Towards Effective Experiential Learning: Dual Guidance for Utilization and Internalization
Summary: arXiv:2603.24093v1 Announce Type: cross
Abstract: Recently, reinforcement learning (RL) has become an important approach for improving the capabilities of large language models (LLMs). In particular, reinforcement learning from verifiable rewards (RLVR) has emerged as a promising paradigm for reasoning tasks. However, existing RL-based training still remains only a rough approximation to human learning. Human learners leverage both external and internal experience to guide exploration and gradually internalize useful trajectories into stable knowledge. Motivated by this gap, we ask: how can LLMs better utilize and internalize experience during RLVR training? To answer this question, we propose Dual Guidance Optimization (DGO), a unified framework that leverages external and internal experience to improve training effectiveness.
Introduction to Dual Guidance Optimization
The innovative framework of DGO first constructs an experience bank from previously explored trajectories. This experience bank serves as a repository of knowledge that the model can refer back to during training. The policy then performs exploration under the joint guidance of the experience bank and the model’s internal knowledge. This dual guidance mechanism aims to enhance the learning process by ensuring that the model is not merely relying on past experiences but is also integrating new insights from its internal reasoning capabilities.
How DGO Works
The DGO framework operates in a closed-loop system, defined by the following key components:
- Experience Bank Construction: DGO begins by creating an experience bank that stores valuable trajectories obtained from previous explorations. This bank acts as a reference point for the model.
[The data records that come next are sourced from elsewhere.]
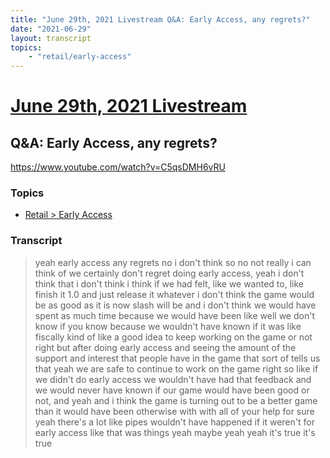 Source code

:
 ```yaml
---
title: "June 29th, 2021 Livestream Q&A: Early Access, any regrets?"
date: "2021-06-29"
layout: transcript
topics:
    - "retail/early-access"
---
```

# [June 29th, 2021 Livestream](../2021-06-29.md)
## Q&A: Early Access, any regrets?
https://www.youtube.com/watch?v=C5qsDMH6vRU

### Topics
* [Retail > Early Access](../topics/retail/early-access.md)

### Transcript

> yeah early access any regrets no i don't think so no not really i can think of we certainly don't regret doing early access, yeah i don't think that i don't think i think if we had felt, like we wanted to, like finish it 1.0 and just release it whatever i don't think the game would be as good as it is now slash will be and i don't think we would have spent as much time because we would have been like well we don't know if you know because we wouldn't have known if it was like fiscally kind of like a good idea to keep working on the game or not right but after doing early access and seeing the amount of the support and interest that people have in the game that sort of tells us that yeah we are safe to continue to work on the game right so like if we didn't do early access we wouldn't have had that feedback and we would never have known if our game would have been good or not, and yeah and i think the game is turning out to be a better game than it would have been otherwise with with all of your help for sure yeah there's a lot like pipes wouldn't have happened if it weren't for early access like that was things yeah maybe yeah yeah it's true it's true
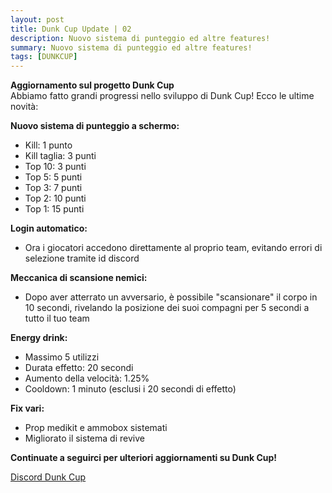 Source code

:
 ```yaml
---
layout: post
title: Dunk Cup Update | 02
description: Nuovo sistema di punteggio ed altre features!
summary: Nuovo sistema di punteggio ed altre features!
tags: [DUNKCUP]
---
```


**Aggiornamento sul progetto Dunk Cup**<br>
Abbiamo fatto grandi progressi nello sviluppo di Dunk Cup! Ecco le ultime novità:

**Nuovo sistema di punteggio a schermo:**

- Kill: 1 punto
- Kill taglia: 3 punti 
- Top 10: 3 punti
- Top 5: 5 punti
- Top 3: 7 punti
- Top 2: 10 punti
- Top 1: 15 punti


**Login automatico:**

- Ora i giocatori accedono direttamente al proprio team, evitando errori di selezione tramite id discord

**Meccanica di scansione nemici:**

- Dopo aver atterrato un avversario, è possibile "scansionare" il corpo in 10 secondi, rivelando la posizione dei suoi compagni per 5 secondi a tutto il tuo team

**Energy drink:**

- Massimo 5 utilizzi
- Durata effetto: 20 secondi
- Aumento della velocità: 1.25%
- Cooldown: 1 minuto (esclusi i 20 secondi di effetto)

**Fix vari:**

- Prop medikit e ammobox sistemati
- Migliorato il sistema di revive



**Continuate a seguirci per ulteriori aggiornamenti su Dunk Cup!**

[Discord Dunk Cup](https://discord.gg/FGTeQEkXM4)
- Joint Exploration: The model explores new trajectories not just based on its internal knowledge but also by retrieving information from the experience bank. This dual approach allows for a more effective exploration of the state space.
- Refinement of Experience Bank: As the model encounters new trajectories, it refines the experience bank by incorporating successful strategies and discarding less effective ones. This ensures that the bank remains relevant and useful.
- Parameter Optimization: The refined trajectories from the exploration phase are then used to optimize the model parameters, leading to a more robust learning outcome.
Experimental Validation
Experiments conducted to evaluate the effectiveness of the DGO framework demonstrate that it consistently outperforms baseline methods. The results indicate that by enhancing the utilization and internalization of experience, DGO leads to improvements in reasoning capabilities of large language models.
Conclusion
In conclusion, the Dual Guidance Optimization framework presents a significant advancement in the field of reinforcement learning for large language models. By integrating both external and internal experiences, DGO not only enhances training effectiveness but also brings us a step closer to mimicking the intricate learning processes of human beings. As research in this area continues to evolve, DGO offers a promising path forward for developing more capable and intelligent AI systems.